= WHAT YOU ARE ASKED TO DO =
In the data that follows, find the line with "the following 19"; transcribe it, every later line up to the one with "importance.", and that line as well, exactly and with no others.

Plain-text document sources
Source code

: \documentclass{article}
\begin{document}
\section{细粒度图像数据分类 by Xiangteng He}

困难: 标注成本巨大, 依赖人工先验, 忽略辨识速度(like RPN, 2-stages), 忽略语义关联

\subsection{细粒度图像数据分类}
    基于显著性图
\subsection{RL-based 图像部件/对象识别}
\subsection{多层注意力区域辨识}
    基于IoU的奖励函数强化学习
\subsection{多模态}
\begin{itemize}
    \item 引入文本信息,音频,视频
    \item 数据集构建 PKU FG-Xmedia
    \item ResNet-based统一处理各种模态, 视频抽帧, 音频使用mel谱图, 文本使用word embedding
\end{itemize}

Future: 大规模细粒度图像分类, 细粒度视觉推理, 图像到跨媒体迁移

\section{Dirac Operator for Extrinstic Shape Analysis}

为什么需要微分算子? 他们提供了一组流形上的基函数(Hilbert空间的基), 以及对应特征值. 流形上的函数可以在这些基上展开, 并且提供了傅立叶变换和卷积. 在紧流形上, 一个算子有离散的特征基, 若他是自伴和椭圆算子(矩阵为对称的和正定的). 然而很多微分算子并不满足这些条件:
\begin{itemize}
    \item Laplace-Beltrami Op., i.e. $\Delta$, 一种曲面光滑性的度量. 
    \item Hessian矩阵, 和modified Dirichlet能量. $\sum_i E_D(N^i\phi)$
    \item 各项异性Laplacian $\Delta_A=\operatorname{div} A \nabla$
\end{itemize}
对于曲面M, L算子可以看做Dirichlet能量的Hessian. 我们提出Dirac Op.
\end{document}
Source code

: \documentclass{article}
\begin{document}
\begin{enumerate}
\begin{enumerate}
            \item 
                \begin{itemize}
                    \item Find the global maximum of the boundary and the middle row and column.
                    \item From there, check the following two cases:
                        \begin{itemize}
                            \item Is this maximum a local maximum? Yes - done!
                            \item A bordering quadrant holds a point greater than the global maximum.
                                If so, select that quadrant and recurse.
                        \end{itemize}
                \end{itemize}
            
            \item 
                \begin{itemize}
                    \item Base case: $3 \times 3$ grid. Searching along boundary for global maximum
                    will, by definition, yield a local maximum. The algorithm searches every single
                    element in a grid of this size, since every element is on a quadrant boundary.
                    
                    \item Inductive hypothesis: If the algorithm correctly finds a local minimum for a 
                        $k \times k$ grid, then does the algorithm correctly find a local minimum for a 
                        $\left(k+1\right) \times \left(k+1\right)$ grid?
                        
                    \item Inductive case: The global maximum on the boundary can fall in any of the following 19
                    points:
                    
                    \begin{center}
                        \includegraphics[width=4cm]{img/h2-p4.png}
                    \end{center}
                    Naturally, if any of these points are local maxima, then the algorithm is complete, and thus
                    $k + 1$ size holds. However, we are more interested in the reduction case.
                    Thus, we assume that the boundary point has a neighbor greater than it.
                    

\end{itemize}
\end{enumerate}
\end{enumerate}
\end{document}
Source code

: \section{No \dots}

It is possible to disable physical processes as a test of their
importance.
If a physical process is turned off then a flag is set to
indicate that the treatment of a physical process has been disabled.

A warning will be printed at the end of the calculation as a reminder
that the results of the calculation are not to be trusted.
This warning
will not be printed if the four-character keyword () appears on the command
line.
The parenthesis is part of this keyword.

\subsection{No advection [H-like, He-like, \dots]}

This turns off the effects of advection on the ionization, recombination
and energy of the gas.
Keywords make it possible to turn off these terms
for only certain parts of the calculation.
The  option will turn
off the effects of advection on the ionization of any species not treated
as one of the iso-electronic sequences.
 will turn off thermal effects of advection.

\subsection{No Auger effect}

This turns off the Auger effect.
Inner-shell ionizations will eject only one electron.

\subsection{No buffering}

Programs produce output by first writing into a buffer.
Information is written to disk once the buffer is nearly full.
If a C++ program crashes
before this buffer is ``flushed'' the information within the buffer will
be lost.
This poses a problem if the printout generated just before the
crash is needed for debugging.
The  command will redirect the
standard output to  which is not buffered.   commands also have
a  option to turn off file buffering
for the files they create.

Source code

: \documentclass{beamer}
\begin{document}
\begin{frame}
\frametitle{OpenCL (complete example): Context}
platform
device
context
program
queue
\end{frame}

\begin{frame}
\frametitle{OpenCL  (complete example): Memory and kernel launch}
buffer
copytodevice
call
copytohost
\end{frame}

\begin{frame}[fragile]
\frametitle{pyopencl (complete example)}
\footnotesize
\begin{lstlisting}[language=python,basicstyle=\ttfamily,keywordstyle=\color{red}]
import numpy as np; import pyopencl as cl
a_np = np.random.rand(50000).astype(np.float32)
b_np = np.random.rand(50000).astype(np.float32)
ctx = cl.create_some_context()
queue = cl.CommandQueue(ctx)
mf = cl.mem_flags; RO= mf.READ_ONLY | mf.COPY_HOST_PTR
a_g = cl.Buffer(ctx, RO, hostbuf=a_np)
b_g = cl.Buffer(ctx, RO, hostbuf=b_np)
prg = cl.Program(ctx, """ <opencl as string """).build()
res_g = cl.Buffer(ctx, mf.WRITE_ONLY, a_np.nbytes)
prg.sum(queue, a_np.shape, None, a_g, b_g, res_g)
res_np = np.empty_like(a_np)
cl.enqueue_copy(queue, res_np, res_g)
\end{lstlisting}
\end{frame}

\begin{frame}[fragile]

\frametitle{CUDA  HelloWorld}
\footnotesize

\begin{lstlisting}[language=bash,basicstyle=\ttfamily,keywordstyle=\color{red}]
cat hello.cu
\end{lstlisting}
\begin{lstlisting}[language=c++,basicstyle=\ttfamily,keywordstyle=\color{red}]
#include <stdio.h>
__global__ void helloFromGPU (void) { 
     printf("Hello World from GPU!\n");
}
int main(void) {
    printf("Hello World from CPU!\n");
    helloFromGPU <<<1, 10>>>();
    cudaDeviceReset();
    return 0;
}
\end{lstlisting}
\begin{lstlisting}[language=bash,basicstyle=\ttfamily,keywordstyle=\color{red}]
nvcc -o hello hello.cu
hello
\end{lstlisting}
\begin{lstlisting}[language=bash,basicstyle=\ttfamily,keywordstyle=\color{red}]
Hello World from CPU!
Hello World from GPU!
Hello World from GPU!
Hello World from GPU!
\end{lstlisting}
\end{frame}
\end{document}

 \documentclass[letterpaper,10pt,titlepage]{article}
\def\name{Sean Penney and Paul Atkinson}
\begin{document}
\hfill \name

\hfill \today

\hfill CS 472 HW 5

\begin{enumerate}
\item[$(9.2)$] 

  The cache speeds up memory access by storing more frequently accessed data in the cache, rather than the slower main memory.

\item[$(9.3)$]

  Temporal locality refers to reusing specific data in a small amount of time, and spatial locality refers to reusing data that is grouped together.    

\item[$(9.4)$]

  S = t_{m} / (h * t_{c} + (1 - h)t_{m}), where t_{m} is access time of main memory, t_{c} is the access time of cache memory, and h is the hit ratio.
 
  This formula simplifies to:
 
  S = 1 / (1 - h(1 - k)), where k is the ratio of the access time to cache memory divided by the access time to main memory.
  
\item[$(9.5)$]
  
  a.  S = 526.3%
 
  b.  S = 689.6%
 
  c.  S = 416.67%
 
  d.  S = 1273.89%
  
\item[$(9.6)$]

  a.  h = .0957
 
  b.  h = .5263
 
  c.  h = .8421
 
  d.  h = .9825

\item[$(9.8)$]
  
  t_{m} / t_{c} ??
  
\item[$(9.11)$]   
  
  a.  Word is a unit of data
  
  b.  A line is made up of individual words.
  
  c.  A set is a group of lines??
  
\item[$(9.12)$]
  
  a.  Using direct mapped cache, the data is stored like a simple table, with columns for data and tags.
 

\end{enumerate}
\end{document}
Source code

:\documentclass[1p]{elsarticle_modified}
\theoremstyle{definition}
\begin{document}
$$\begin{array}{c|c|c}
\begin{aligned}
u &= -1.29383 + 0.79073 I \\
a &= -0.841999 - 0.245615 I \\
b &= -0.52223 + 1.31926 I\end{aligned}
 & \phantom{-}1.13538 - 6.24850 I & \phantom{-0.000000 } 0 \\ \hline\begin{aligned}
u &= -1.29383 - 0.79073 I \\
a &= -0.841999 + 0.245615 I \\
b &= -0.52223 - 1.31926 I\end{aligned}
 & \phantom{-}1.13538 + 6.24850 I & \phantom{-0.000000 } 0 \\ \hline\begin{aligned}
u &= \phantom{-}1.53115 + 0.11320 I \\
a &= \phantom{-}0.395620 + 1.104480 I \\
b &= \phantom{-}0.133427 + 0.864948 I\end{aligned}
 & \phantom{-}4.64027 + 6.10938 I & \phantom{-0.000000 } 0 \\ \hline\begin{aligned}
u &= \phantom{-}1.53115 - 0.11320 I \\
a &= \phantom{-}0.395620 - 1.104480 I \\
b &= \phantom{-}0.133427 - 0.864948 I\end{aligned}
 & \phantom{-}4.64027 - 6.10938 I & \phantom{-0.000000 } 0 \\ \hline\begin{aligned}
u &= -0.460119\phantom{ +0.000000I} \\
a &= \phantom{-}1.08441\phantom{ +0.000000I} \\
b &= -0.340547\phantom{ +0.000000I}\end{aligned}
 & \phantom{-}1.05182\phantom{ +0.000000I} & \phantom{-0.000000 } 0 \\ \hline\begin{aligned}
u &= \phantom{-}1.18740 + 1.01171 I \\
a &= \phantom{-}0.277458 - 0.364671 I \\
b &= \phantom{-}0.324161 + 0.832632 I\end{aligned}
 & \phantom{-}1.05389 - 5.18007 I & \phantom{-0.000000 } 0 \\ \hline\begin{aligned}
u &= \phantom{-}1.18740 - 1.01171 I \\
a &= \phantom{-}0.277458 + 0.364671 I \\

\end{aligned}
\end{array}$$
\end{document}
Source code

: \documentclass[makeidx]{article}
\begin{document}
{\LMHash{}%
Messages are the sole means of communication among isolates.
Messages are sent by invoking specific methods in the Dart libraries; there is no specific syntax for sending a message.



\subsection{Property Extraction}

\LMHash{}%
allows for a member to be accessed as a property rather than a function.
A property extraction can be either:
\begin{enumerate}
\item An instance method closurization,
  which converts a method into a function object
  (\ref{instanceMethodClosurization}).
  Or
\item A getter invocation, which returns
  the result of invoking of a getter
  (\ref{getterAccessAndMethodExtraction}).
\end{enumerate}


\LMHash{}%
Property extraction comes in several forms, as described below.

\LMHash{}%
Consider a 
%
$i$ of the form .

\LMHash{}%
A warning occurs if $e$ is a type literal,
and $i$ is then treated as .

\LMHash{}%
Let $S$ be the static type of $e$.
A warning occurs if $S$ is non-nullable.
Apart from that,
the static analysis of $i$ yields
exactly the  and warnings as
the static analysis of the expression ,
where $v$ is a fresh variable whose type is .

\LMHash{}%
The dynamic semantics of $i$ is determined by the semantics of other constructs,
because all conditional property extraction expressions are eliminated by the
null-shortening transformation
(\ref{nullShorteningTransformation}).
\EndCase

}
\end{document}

= SOLVED EXERCISE =
                    \item Inductive case: The global maximum on the boundary can fall in any of the following 19
                    points:
                    
                    \begin{center}
                        \includegraphics[width=4cm]{img/h2-p4.png}
                    \end{center}
                    Naturally, if any of these points are local maxima, then the algorithm is complete, and thus
                    $k + 1$ size holds. However, we are more interested in the reduction case.
                    Thus, we assume that the boundary point has a neighbor greater than it.
                    

\end{itemize}
\end{enumerate}
\end{enumerate}
\end{document}
Source code

: \section{No \dots}

It is possible to disable physical processes as a test of their
importance.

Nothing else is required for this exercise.